The Ministry of Deacons

In Philippians 1:1, among those Paul addressed were  “ deacons .” Deacons comprise a unique office and  function in the local church. God organized the  church to have deacons—special servants to carry out  certain tasks within the work and organization of the  local church.

Humanity has craved power. Jesus observed this  as a problem of the Gentiles:

But Jesus called them unto him, and said, Ye know  that the princes of the Gentiles exercise dominion  over them, and they that are great exercise authority  upon them. But it shall not be so among you: but  whosoever will be great among you, let him be your  minister; And whosoever will be chief among you,  let him be your servant: Even as the Son of man  came not to be ministered unto, but to minister, and  to give his life a ransom for many [Matt. 20:25-28].

Yet, Jesus recognized servanthood as greatness. Therefore, deacons are special because of their ministry in the kingdom.

While some deacons in the brotherhood have a  title, but no job assignments, others have job assignments  but are not carrying out their duties. In each extreme case,  deacons and the congregation must cooperate to fulfill  each role in the congregation.

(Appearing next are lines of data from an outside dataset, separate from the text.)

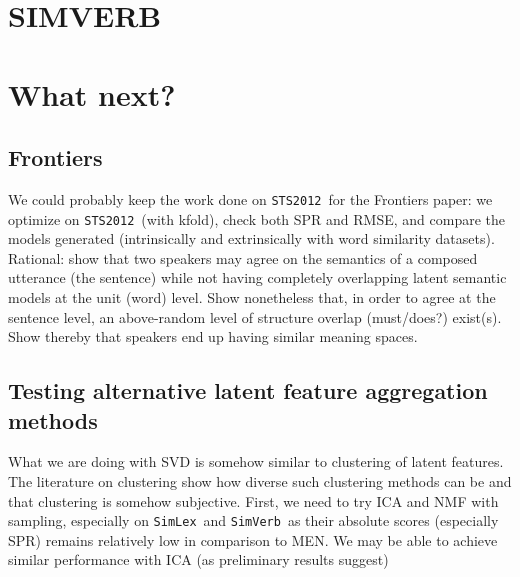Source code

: \documentclass[utf8]{article}
\newcommand\simlex{\texttt{SimLex}}
\newcommand\simverb{\texttt{SimVerb}}
\newcommand\sts{\texttt{STS2012}}
\begin{document}
\section{SIMVERB}



\section{What next?}

\subsection{Frontiers}
We could probably keep the work done on \sts\ for the Frontiers paper: we optimize on \sts\ (with kfold), check both SPR and RMSE, and compare the models generated (intrinsically and extrinsically with word similarity datasets).
Rational: show that two speakers may agree on the semantics of a composed utterance (the sentence) while not having completely overlapping latent semantic models at the unit (word) level. Show nonetheless that, in order to agree at the sentence level, an above-random level of structure overlap (must/does?) exist(s). Show thereby that speakers end up having similar meaning spaces.

\subsection{Testing alternative latent feature aggregation methods}
What we are doing with SVD is somehow similar to clustering of latent features.
The literature on clustering show how diverse such clustering methods can be and that clustering is somehow subjective. First, we need to try ICA and NMF with sampling, especially on \simlex\ and \simverb\ as their absolute scores (especially SPR) remains relatively low in comparison to MEN. We may be able to achieve similar performance with ICA (as preliminary results suggest)
\end{document}
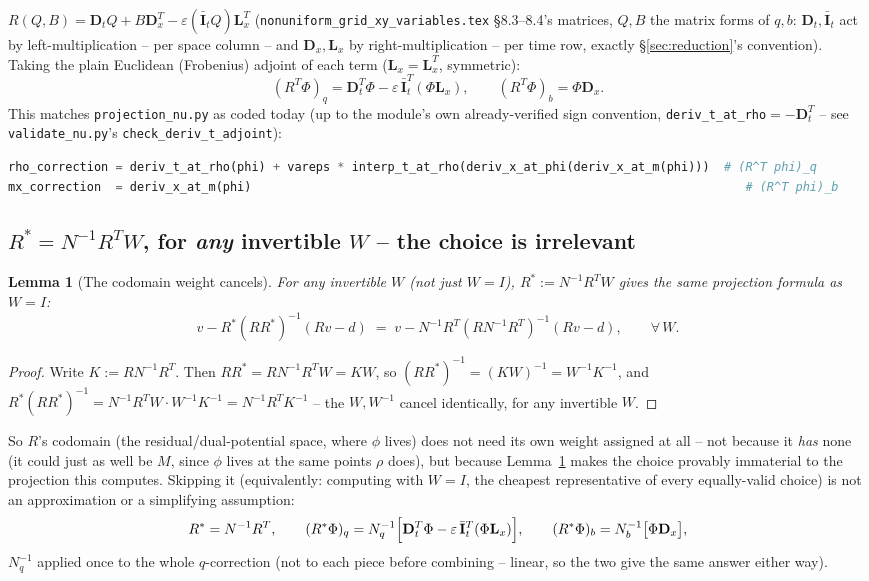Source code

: \documentclass[11pt]{article}
\newtheorem{lemma}{Lemma}
\newcommand{\code}[1]{\texttt{#1}}
\begin{document}
$R(Q,B) = \mathbf D_tQ + B\mathbf D_x^T - \varepsilon(\bar{\mathbf I}_tQ)\mathbf L_x^T$
(\code{nonuniform\_grid\_xy\_variables.tex} \S8.3--8.4's matrices, $Q,B$ the matrix forms
of $q,b$: $\mathbf D_t,\bar{\mathbf I}_t$ act by left-multiplication -- per space column
-- and $\mathbf D_x,\mathbf L_x$ by right-multiplication -- per time row, exactly
\S\ref{sec:reduction}'s convention). Taking the plain Euclidean (Frobenius) adjoint of
each term ($\mathbf L_x=\mathbf L_x^T$, symmetric):
\begin{equation}
  \label{eq:R-transpose}
  (R^T\Phi)_q = \mathbf D_t^T\Phi - \varepsilon\,\bar{\mathbf I}_t^T(\Phi\mathbf L_x),
  \qquad
  (R^T\Phi)_b = \Phi\mathbf D_x.
\end{equation}
This matches \code{projection\_nu.py} as coded today (up to the module's own
already-verified sign convention, \code{deriv\_t\_at\_rho}$=-\mathbf D_t^T$ --
see \code{validate\_nu.py}'s \code{check\_deriv\_t\_adjoint}):
\begin{lstlisting}[language=Python]
rho_correction = deriv_t_at_rho(phi) + vareps * interp_t_at_rho(deriv_x_at_phi(deriv_x_at_m(phi)))  # (R^T phi)_q
mx_correction  = deriv_x_at_m(phi)                                                                     # (R^T phi)_b
\end{lstlisting}

\subsection{$R^*=N^{-1}R^TW$, for \emph{any} invertible $W$ -- the choice is irrelevant}

\begin{lemma}[The codomain weight cancels]
\label{lem:W-cancels}
For any invertible $W$ (not just $W=I$), $R^*:=N^{-1}R^TW$ gives the \emph{same}
projection formula as $W=I$:
\[
  v - R^*(RR^*)^{-1}(Rv-d) \;=\; v - N^{-1}R^T(RN^{-1}R^T)^{-1}(Rv-d), \qquad \forall\,W.
\]
\end{lemma}
\begin{proof}
Write $K:=RN^{-1}R^T$. Then $RR^*=RN^{-1}R^TW=KW$, so $(RR^*)^{-1}=(KW)^{-1}=W^{-1}K^{-1}$,
and $R^*(RR^*)^{-1}=N^{-1}R^TW\cdot W^{-1}K^{-1}=N^{-1}R^TK^{-1}$ -- the $W,W^{-1}$ cancel
identically, for any invertible $W$.
\end{proof}
So $R$'s codomain (the residual/dual-potential space, where $\phi$ lives) does not need
its own weight assigned at all -- not because it \emph{has} none (it could just as well be
$M$, since $\phi$ lives at the same points $\rho$ does), but because
Lemma~\ref{lem:W-cancels} makes the choice provably immaterial to the projection this
computes. Skipping it (equivalently: computing with $W=I$, the cheapest representative of
every equally-valid choice) is not an approximation or a simplifying assumption:
\begin{equation}
  \label{eq:R-star}
  R^* = N^{-1}R^T, \qquad
  (R^*\Phi)_q = N_q^{-1}\Bigl[\mathbf D_t^T\Phi - \varepsilon\,\bar{\mathbf I}_t^T(\Phi
  \mathbf L_x)\Bigr], \qquad
  (R^*\Phi)_b = N_b^{-1}\bigl[\Phi\mathbf D_x\bigr],
\end{equation}
$N_q^{-1}$ applied once to the whole $q$-correction (not to each piece before combining
-- linear, so the two give the same answer either way).
\end{document}
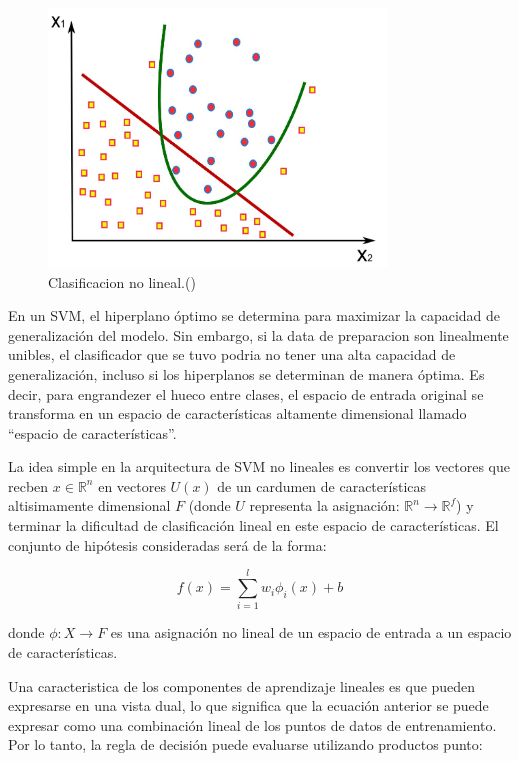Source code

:  \begin{figure}[H]
	\begin{center}
		\includegraphics[width=0.8\textwidth]{2/figures/svm4.jpeg}
		\caption{Clasificacion no lineal.(\cite{tecnica3})}
	\end{center}
\end{figure}

En un SVM, el hiperplano óptimo se determina para maximizar la capacidad de generalización del modelo. Sin embargo, si la data de preparacion son linealmente unibles, el clasificador que se tuvo podria no tener una alta capacidad de generalización, incluso si los hiperplanos se determinan de manera óptima. Es decir, para engrandezer el hueco entre clases, el espacio de entrada original se transforma en un espacio de características altamente dimensional llamado ``espacio de características''.

La idea simple en la arquitectura de SVM no lineales es convertir los vectores que recben $x \in \mathbb{R}^n$ en vectores $U(x)$ de un cardumen de características altisimamente dimensional $F$ (donde $U$ representa la asignación: $\mathbb{R}^n \rightarrow \mathbb{R}^f$) y terminar la dificultad de clasificación lineal en este espacio de características. El conjunto de hipótesis consideradas será de la forma:

\[
f(x) = \sum_{i=1}^{l} w_i \phi_i(x) + b
\]

donde $\phi: X \rightarrow F$ es una asignación no lineal de un espacio de entrada a un espacio de características.

Una caracteristica de los componentes de aprendizaje lineales es que pueden expresarse en una vista dual, lo que significa que la ecuación anterior se puede expresar como una combinación lineal de los puntos de datos de entrenamiento. Por lo tanto, la regla de decisión puede evaluarse utilizando productos punto:

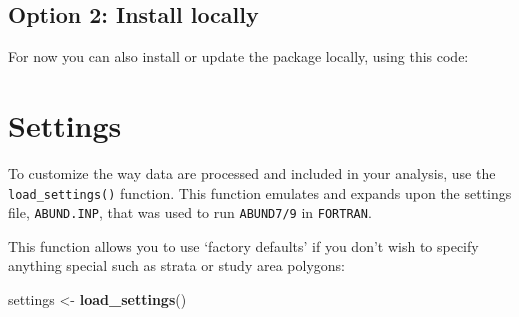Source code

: \documentclass[
]{book}
\newenvironment{Shaded}{\begin{snugshade}}{\end{snugshade}}
\newcommand{\CommentTok}[1]{\textcolor[rgb]{0.56,0.35,0.01}{\textit{#1}}}
\newcommand{\ControlFlowTok}[1]{\textcolor[rgb]{0.13,0.29,0.53}{\textbf{#1}}}
\newcommand{\KeywordTok}[1]{\textcolor[rgb]{0.13,0.29,0.53}{\textbf{#1}}}
\newcommand{\NormalTok}[1]{#1}
\newcommand{\OperatorTok}[1]{\textcolor[rgb]{0.81,0.36,0.00}{\textbf{#1}}}
\newcommand{\StringTok}[1]{\textcolor[rgb]{0.31,0.60,0.02}{#1}}
\begin{document}
\hypertarget{option-2-install-locally}{%
\section*{Option 2: Install locally}\label{option-2-install-locally}}

For now you can also install or update the package locally, using this code:

\begin{Shaded}
\end{Shaded}

\hypertarget{settings}{%
\chapter{Settings}\label{settings}}

To customize the way data are processed and included in your analysis, use the \texttt{load\_settings()} function. This function emulates and expands upon the settings file, \texttt{ABUND.INP}, that was used to run \texttt{ABUND7/9} in \texttt{FORTRAN}.

This function allows you to use `factory defaults' if you don't wish to specify anything special such as strata or study area polygons:

\begin{Shaded}
\begin{Highlighting}[]
\NormalTok{settings <-}\StringTok{ }\KeywordTok{load_settings}\NormalTok{()}
\end{Highlighting}
\end{Shaded}
\end{document}

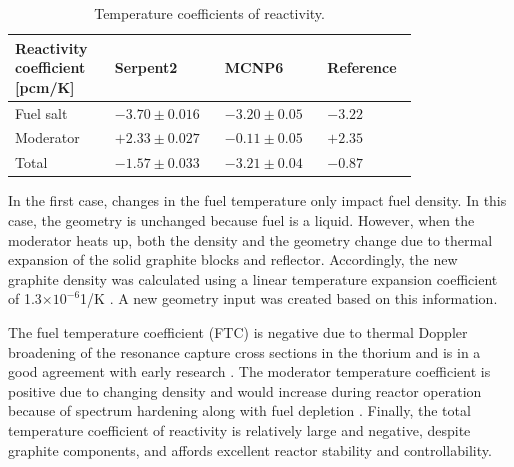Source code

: \documentclass{anstrans}
\begin{document}
\captionsetup[table]{
  labelsep = newline,
  name = TABLE, justification=justified,
  singlelinecheck=false,%
  labelsep=colon,%
  skip = \medskipamount}
\begin{table}[h!]
  \caption{Temperature coefficients of reactivity.}
\begin{tabular}{p{0.22\linewidth} p{0.22\linewidth} p{0.21\linewidth} 
        p{0.15\linewidth}} \toprule
   Reactivity coefficient [pcm/K]  & Serpent2      & MCNP6 
        \cite{park_whole_2015}   & Reference \cite{robertson_conceptual_1971}      
        \\ \midrule
Fuel salt        & $-3.70\pm0.016$ & $-3.20\pm0.05$ & $-3.22$ \\ \midrule
Moderator        & $+2.33\pm0.027$ & $-0.11\pm0.05$ & $+2.35$ \\ \midrule
Total            & $-1.57\pm0.033$ & $-3.21\pm0.04$ & $-0.87$ \\
\bottomrule
\end{tabular}
  \label{tab:tcoef}
\end{table}
In the first case, changes in the fuel temperature only impact fuel density. In 
this case, the geometry is unchanged because fuel is a liquid. However, when 
the moderator heats up, both the density and the geometry change due to thermal 
expansion of the solid graphite blocks and reflector. Accordingly, the new 
graphite density was calculated using a linear temperature expansion 
coefficient of 1.3$\times10^{-6}$1/K \cite{robertson_conceptual_1971}. A new 
geometry input was created based on this information.

The fuel temperature coefficient (FTC) is negative due to thermal Doppler 
broadening of the resonance capture cross sections in the thorium and is in a 
good agreement with early research 
\cite{robertson_conceptual_1971,park_whole_2015}. The moderator temperature 
coefficient is positive due to changing density and would increase during 
reactor operation because of spectrum hardening along with fuel depletion 
\cite{park_whole_2015}. Finally, the total temperature coefficient of 
reactivity is relatively large and negative, despite graphite components, and 
affords excellent reactor stability and controllability.
\end{document}
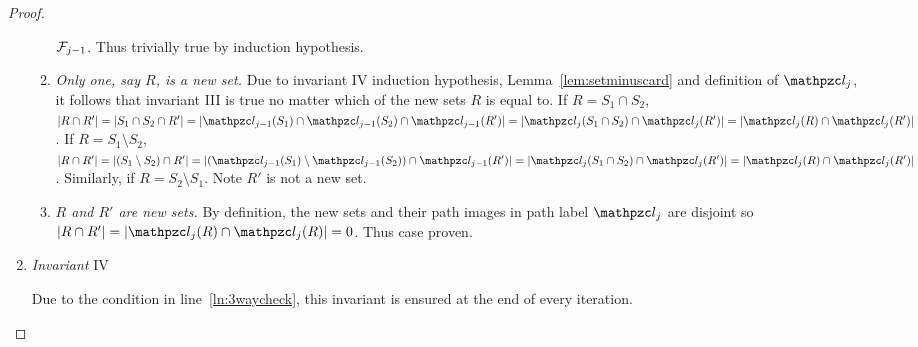 \begin{proof}
\begin{enumerate}[\xbullet]
\begin{enumerate}[{III}a $|$]
      ${\cal F}_{j-1}$. Thus trivially true by induction hypothesis.
    \item {\em Only one, say $R$, is a new set.} Due to invariant IV
      induction hypothesis, Lemma~\ref{lem:setminuscard} and
      definition of $\cl_j$, it follows that invariant III is true no
      matter which of the new sets $R$ is equal to. If $R = S_1 \cap
      S_2$, $|R \cap R'| = |S_1 \cap S_2 \cap R'| = |\cl_{j-1}(S_1)
      \cap \cl_{j-1}(S_2) \cap \cl_{j-1}(R')| = |\cl_j(S_1 \cap S_2)
      \cap \cl_j(R')| = |\cl_j(R) \cap \cl_j(R')|$.  If $R = S_1
      \setminus S_2$, $|R \cap R'| = |(S_1 \setminus S_2) \cap R'| =
      |(\cl_{j-1}(S_1) \setminus \cl_{j-1}(S_2)) \cap \cl_{j-1}(R')| =
      |\cl_{j}(S_1 \cap S_2) \cap \cl_{j}(R')| = |\cl_{j}(R) \cap
      \cl_{j}(R')|$. Similarly, if $R = S_2 \setminus
      S_1$. Note $R'$ is not a new set.\\

    \item {\em $R$ and $R'$ are new sets.} By definition, the new sets
      and their path images in path label $\cl_j$ are disjoint so $|R
      \cap R'| = |\cl_j(R) \cap \cl_j(R)| = 0$. Thus case proven.
    \end{enumerate}
  \item {\em Invariant} IV
    
    Due to the condition in line~\ref{ln:3waycheck}, this invariant is
    ensured at the end of every iteration.
  \end{enumerate} %

\end{proof}

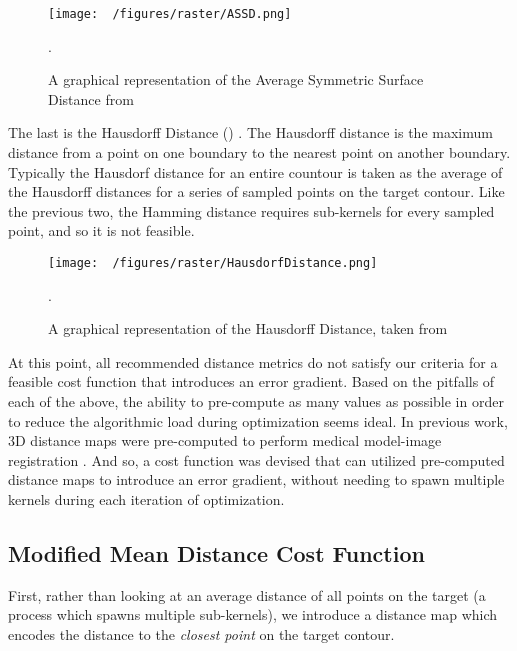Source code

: \begin{figure}[h!]
  \centering
  \texttt{[image: ~/figures/raster/ASSD.png]}
  \caption{A graphical representation of the Average Symmetric Surface Distance from \cite{reinkeUnderstandingMetricrelatedPitfalls2023,reinkeCommonLimitationsImage2023}}.
  \label{fig:ASSD}
\end{figure}

The last is the Hausdorff Distance () \cite{huttenlocherMultiresolutionTechniqueComparing1993,felzenszwalbDistanceTransformsSampled2012,huttenlocherComparingImagesUsing1993}.
The Hausdorff distance is the maximum distance from a point on one boundary to the nearest point on another boundary. Typically the Hausdorf distance for an entire countour is taken as the average of the Hausdorff distances for a series of sampled points on the target contour.
Like the previous two, the Hamming distance requires sub-kernels for every sampled point, and so it is not feasible.


\begin{figure}[h!]
  \centering
  \texttt{[image: ~/figures/raster/HausdorfDistance.png]}
  \caption{A graphical representation of the Hausdorff Distance, taken from \cite{reinkeCommonLimitationsImage2023,reinkeUnderstandingMetricrelatedPitfalls2023}}.
  \label{fig:HD}
\end{figure}

At this point, all recommended distance metrics do not satisfy our criteria for a feasible cost function that introduces an error gradient.
Based on the pitfalls of each of the above, the ability to pre-compute as many values as possible in order to reduce the algorithmic load during optimization seems ideal.
In previous work, 3D distance maps were pre-computed to perform medical model-image registration \cite{lavalleeRecoveringPositionOrientation1995,zuffiModelbasedMethodReconstruction1999}.
And so, a cost function was devised that can utilized pre-computed distance maps to introduce an error gradient, without needing to spawn multiple kernels during each iteration of optimization.

\subsection{Modified Mean Distance Cost Function}
First, rather than looking at an average distance of all points on the target (a process which spawns multiple sub-kernels), we introduce a distance map which encodes the distance to the \emph{closest point} on the target contour.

The term deacon simply means “servant” or  “minister.” Their role pertaining to leadership is unique  in that on one hand, they are not leaders. While they  must have certain characteristics to serve in a particular  function (cf. 1 Tim. 3:8-13), they are simply servants  with responsibilities. On the other hand, they are  leaders, because their responsibility (and the leadership  inherent within such responsibility) makes them leaders.  For example, in Acts 6, the apostles encouraged the  congregation in Jerusalem to select seven “servants”  to be responsible for the daily ministry to the widows,  solving the problem that had arisen in the process. Did  they serve? Of course, they did. Yet, did they lead? The  position in which the apostles placed them inherently  carried with it responsibility, and with such, an amount  of leadership. Such is also true concerning elders and  deacons in the local church setting.

To show such is true, deacons are to involve the  congregation in their work, not simply do the work  themselves. Proper delegation is very important in not  only fulfilling the work of the church, but also executing  proper organization in the entire body of Christ working  as a single unit. When Paul described the church as  a body in First Corinthians 12, he did so recognizing  the importance of every single individual member.  Therefore, elders, deacons and ministers are not to do all  the work of the church. Deacons especially must involve  the members in their work.

Deacons must exercise responsibility. One cannot  be a deacon without understanding responsibility and  dependability. The church will greatly benefit when  congregations appoint deacons who understand these and  exercise them in fulfilling their appointed roles.

Therefore, while the seven men of Acts 6 were not  necessarily deacons, they do serve as a model for such  an office. When the church properly utilizes deacons  and they work diligently under the supervision of the  elders, great things will happen! “ And the word of God  increased; and the number of the disciples multiplied in  Jerusalem greatly; and a great company of the priests  were obedient to the faith ” (Acts 6:7).